● **Aim of the exercise**: Report only the number of lines in the entries below that hold the word "currency".

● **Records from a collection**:
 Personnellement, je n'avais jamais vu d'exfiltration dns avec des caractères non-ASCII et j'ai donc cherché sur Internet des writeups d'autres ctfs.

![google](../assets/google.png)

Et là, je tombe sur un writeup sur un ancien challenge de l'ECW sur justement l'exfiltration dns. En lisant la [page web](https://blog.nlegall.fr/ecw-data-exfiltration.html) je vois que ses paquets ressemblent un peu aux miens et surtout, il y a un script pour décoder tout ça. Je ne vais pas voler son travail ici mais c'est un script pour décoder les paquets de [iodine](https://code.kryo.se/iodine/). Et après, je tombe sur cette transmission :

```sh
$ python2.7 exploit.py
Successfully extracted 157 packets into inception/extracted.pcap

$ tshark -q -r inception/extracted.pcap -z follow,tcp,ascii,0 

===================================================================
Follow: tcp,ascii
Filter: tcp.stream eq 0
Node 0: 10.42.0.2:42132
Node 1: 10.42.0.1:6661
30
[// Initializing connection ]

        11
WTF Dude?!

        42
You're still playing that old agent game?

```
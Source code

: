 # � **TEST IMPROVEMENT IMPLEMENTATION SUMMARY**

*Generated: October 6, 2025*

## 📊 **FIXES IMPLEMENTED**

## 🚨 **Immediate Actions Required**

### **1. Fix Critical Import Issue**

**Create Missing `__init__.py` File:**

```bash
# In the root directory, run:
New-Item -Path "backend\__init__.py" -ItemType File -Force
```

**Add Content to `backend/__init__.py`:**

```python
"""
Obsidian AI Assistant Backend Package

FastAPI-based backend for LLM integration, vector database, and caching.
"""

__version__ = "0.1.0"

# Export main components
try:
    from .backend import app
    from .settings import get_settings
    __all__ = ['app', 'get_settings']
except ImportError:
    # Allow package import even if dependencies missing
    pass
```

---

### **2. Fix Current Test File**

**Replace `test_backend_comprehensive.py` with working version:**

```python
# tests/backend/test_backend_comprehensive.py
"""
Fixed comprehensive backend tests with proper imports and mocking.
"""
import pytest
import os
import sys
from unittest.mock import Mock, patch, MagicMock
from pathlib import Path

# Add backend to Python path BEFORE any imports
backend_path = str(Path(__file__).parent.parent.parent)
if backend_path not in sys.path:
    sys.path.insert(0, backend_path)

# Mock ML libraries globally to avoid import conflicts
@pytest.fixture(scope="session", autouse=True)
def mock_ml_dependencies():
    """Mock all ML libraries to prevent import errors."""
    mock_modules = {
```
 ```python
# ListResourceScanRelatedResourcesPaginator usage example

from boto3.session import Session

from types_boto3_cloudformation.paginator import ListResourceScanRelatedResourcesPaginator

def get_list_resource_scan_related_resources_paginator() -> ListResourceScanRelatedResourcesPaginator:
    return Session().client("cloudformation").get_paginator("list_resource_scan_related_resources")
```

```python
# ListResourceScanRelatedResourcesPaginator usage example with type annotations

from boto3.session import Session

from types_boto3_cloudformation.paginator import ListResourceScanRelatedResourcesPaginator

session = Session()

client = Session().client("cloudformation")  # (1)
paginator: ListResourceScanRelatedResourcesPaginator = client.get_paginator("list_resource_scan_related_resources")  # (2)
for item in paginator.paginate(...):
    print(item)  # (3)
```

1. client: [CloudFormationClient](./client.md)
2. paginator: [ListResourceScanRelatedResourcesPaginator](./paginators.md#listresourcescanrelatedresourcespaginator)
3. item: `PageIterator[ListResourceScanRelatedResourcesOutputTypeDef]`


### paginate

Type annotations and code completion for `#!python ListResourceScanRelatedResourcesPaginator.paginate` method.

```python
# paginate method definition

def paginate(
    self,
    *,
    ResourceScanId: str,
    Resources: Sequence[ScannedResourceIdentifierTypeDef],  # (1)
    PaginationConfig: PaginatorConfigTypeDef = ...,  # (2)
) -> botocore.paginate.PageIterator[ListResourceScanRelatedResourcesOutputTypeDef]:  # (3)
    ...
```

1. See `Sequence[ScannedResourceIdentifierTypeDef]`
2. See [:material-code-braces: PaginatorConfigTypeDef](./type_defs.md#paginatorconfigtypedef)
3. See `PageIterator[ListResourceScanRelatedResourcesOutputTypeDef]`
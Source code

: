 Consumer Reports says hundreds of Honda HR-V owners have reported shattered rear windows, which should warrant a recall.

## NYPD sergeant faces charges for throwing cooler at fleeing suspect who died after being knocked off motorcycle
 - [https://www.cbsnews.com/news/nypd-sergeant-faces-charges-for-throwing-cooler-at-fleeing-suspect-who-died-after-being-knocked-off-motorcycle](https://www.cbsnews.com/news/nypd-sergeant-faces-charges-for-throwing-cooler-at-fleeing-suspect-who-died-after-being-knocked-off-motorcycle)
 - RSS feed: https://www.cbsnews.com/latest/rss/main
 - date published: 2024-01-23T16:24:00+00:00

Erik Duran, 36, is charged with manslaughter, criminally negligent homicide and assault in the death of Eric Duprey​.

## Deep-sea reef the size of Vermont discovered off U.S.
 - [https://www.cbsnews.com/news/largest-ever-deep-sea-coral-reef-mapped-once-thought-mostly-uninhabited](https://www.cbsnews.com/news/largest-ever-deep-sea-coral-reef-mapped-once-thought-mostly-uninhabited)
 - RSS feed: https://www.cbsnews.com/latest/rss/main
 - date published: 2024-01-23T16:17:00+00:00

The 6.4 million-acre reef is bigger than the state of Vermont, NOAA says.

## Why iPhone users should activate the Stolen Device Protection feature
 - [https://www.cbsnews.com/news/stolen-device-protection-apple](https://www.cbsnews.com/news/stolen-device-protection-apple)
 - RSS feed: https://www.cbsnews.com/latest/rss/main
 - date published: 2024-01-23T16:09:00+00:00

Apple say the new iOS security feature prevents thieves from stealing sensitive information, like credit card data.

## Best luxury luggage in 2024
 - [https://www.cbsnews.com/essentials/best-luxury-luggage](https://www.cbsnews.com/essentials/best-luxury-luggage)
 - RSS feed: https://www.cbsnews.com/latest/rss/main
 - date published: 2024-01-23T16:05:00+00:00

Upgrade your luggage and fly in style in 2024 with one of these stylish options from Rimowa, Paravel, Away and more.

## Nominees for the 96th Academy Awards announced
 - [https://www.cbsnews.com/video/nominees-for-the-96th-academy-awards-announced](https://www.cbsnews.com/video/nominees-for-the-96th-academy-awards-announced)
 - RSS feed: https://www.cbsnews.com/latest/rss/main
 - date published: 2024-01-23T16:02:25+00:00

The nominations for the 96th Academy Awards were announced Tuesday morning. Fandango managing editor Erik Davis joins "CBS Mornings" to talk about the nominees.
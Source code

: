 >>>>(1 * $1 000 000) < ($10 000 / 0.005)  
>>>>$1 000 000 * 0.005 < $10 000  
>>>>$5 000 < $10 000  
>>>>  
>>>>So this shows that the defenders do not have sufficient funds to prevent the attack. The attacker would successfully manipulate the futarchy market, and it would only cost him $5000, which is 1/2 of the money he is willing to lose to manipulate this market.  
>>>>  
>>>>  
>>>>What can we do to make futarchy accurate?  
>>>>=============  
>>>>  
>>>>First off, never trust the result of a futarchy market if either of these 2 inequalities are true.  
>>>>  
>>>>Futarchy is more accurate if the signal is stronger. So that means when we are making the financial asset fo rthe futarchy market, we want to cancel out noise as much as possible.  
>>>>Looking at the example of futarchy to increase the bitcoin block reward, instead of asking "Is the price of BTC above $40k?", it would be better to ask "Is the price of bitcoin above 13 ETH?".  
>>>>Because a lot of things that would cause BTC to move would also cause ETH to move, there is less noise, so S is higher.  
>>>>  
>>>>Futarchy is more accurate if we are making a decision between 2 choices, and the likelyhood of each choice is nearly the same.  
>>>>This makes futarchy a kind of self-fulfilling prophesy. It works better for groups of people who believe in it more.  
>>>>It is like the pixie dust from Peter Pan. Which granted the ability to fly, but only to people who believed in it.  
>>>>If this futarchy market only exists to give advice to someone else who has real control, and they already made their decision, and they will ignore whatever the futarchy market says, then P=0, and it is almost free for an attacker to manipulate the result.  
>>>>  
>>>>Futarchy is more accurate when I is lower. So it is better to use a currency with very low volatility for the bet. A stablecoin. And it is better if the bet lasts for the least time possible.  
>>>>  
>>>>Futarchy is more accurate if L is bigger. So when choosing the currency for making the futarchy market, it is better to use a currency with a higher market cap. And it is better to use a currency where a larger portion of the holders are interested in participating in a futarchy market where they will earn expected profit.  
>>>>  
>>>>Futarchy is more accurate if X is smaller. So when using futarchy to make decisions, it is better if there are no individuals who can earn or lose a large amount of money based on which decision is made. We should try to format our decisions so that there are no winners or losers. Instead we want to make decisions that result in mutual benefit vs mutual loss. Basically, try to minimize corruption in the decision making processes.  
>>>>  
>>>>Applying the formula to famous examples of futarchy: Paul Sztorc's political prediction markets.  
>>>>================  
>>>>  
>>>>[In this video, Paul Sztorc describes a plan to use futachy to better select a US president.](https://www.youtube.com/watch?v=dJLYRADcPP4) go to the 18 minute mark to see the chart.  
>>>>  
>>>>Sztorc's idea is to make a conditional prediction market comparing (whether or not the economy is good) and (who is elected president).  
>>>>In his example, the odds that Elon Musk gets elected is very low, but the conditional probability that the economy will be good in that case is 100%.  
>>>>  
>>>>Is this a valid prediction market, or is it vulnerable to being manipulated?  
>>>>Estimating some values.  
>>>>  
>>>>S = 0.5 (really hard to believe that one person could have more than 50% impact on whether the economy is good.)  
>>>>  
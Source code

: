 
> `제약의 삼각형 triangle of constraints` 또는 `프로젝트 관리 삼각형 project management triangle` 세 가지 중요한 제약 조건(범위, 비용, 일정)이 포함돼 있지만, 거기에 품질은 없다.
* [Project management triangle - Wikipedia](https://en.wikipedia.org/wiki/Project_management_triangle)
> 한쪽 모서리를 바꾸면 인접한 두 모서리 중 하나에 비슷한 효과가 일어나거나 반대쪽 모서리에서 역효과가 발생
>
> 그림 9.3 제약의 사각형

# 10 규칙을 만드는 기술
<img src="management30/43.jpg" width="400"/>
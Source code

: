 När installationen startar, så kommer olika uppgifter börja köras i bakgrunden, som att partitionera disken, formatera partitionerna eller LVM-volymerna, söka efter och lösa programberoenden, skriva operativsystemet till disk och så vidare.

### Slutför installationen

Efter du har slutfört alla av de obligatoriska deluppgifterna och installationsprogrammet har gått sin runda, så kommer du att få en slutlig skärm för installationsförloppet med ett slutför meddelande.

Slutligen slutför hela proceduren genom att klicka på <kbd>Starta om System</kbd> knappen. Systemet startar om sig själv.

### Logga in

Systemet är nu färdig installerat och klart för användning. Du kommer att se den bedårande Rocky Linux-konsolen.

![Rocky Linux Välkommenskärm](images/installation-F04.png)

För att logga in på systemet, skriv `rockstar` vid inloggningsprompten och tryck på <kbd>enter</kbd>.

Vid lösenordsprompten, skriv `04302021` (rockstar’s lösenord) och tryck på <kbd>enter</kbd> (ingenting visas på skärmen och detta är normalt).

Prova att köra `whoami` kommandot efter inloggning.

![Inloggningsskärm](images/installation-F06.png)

● **Solution for this task**: 2